Great God, you create the good earth and all its creatures, the heavens and all they contain. We give thanks.

You created us to be in community with you, and to please you. We give thanks.

You give us life. You give us consciousness. You give us love. We give thanks.

For the blessings of family, friendships, and worldly provision, We give thanks.

For the blessings of talent, aptitude, and meaningful work, We give thanks.

For the blessings of food, drink, and good conversation – those times of feast and enjoyment, We give thanks.

For the blessings of trivial pleasures, small gifts meant for our happiness, We give thanks.

For the blessings of expression, song, art, human ingenuity, and creativity, We give thanks.

For the blessings of peace that come from knowing you, We give thanks.

When we survive mishaps, We give thanks.

When we endure consequence and pain, We give thanks.

When we must combat evil with goodness and love, We give thanks.

When we must deny ourselves, bear burdens, and obey, We give thanks.

When we must suffer loss and disappointment, We give thanks.

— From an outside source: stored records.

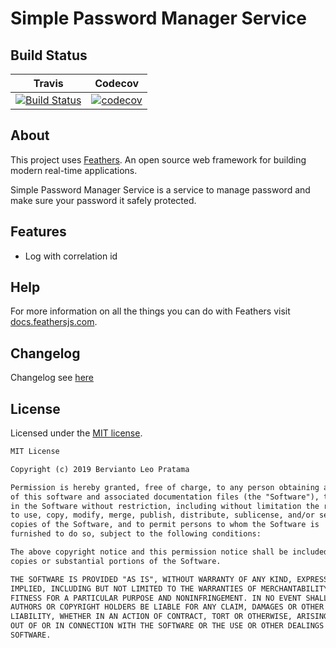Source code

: # Simple Password Manager Service

## Build Status

| Travis | Codecov |
|:------:|:-------:|
| [![Build Status](https://travis-ci.com/bervProject/SimplePasswordManagerService.svg?branch=master)](https://travis-ci.com/bervProject/SimplePasswordManagerService) | [![codecov](https://codecov.io/gh/bervProject/FeathersJS-Boilerplate/branch/master/graph/badge.svg)](https://codecov.io/gh/bervProject/FeathersJS-Boilerplate) |

## About

This project uses [Feathers](http://feathersjs.com). An open source web framework for building modern real-time applications.

Simple Password Manager Service is a service to manage password and make sure your password it safely protected.

## Features

* Log with correlation id

## Help

For more information on all the things you can do with Feathers visit [docs.feathersjs.com](http://docs.feathersjs.com).

## Changelog

Changelog see [here](CHANGELOG.md)

## License

Licensed under the [MIT license](LICENSE).

```markdown
MIT License

Copyright (c) 2019 Bervianto Leo Pratama

Permission is hereby granted, free of charge, to any person obtaining a copy
of this software and associated documentation files (the "Software"), to deal
in the Software without restriction, including without limitation the rights
to use, copy, modify, merge, publish, distribute, sublicense, and/or sell
copies of the Software, and to permit persons to whom the Software is
furnished to do so, subject to the following conditions:

The above copyright notice and this permission notice shall be included in all
copies or substantial portions of the Software.

THE SOFTWARE IS PROVIDED "AS IS", WITHOUT WARRANTY OF ANY KIND, EXPRESS OR
IMPLIED, INCLUDING BUT NOT LIMITED TO THE WARRANTIES OF MERCHANTABILITY,
FITNESS FOR A PARTICULAR PURPOSE AND NONINFRINGEMENT. IN NO EVENT SHALL THE
AUTHORS OR COPYRIGHT HOLDERS BE LIABLE FOR ANY CLAIM, DAMAGES OR OTHER
LIABILITY, WHETHER IN AN ACTION OF CONTRACT, TORT OR OTHERWISE, ARISING FROM,
OUT OF OR IN CONNECTION WITH THE SOFTWARE OR THE USE OR OTHER DEALINGS IN THE
SOFTWARE.
```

When we must come to the end of our physical lives, We give thanks.

When we chose violence and rebellion, you made a way to recover us. We give thanks.

The way of Christ, the true and full, shining image of your love. We give thanks.

For Jesus Christ and the Kingdom he began here, in which you invite us to participate, We give thanks.

And for the experience of living on earth, in all its paradoxes and mingling of joy and suffering, We give thanks.


Grateful for sunshine and grateful to be able to stretch towards its light as it rises.

If this was fun (or if you are staying in with nothing else to do), you can do the same type of reflection for the other psalms. 

I would be happy to receive recordings of Psalm readings or prayers that you would like to offer for use in the blog and “worship like experiences” our congregation. 

Ok, everyone take a deep breath. Breath in. Breath out. Breath in. Gratitude. Breath out. Negativity. Breath in. Breath out. Repeat as needed.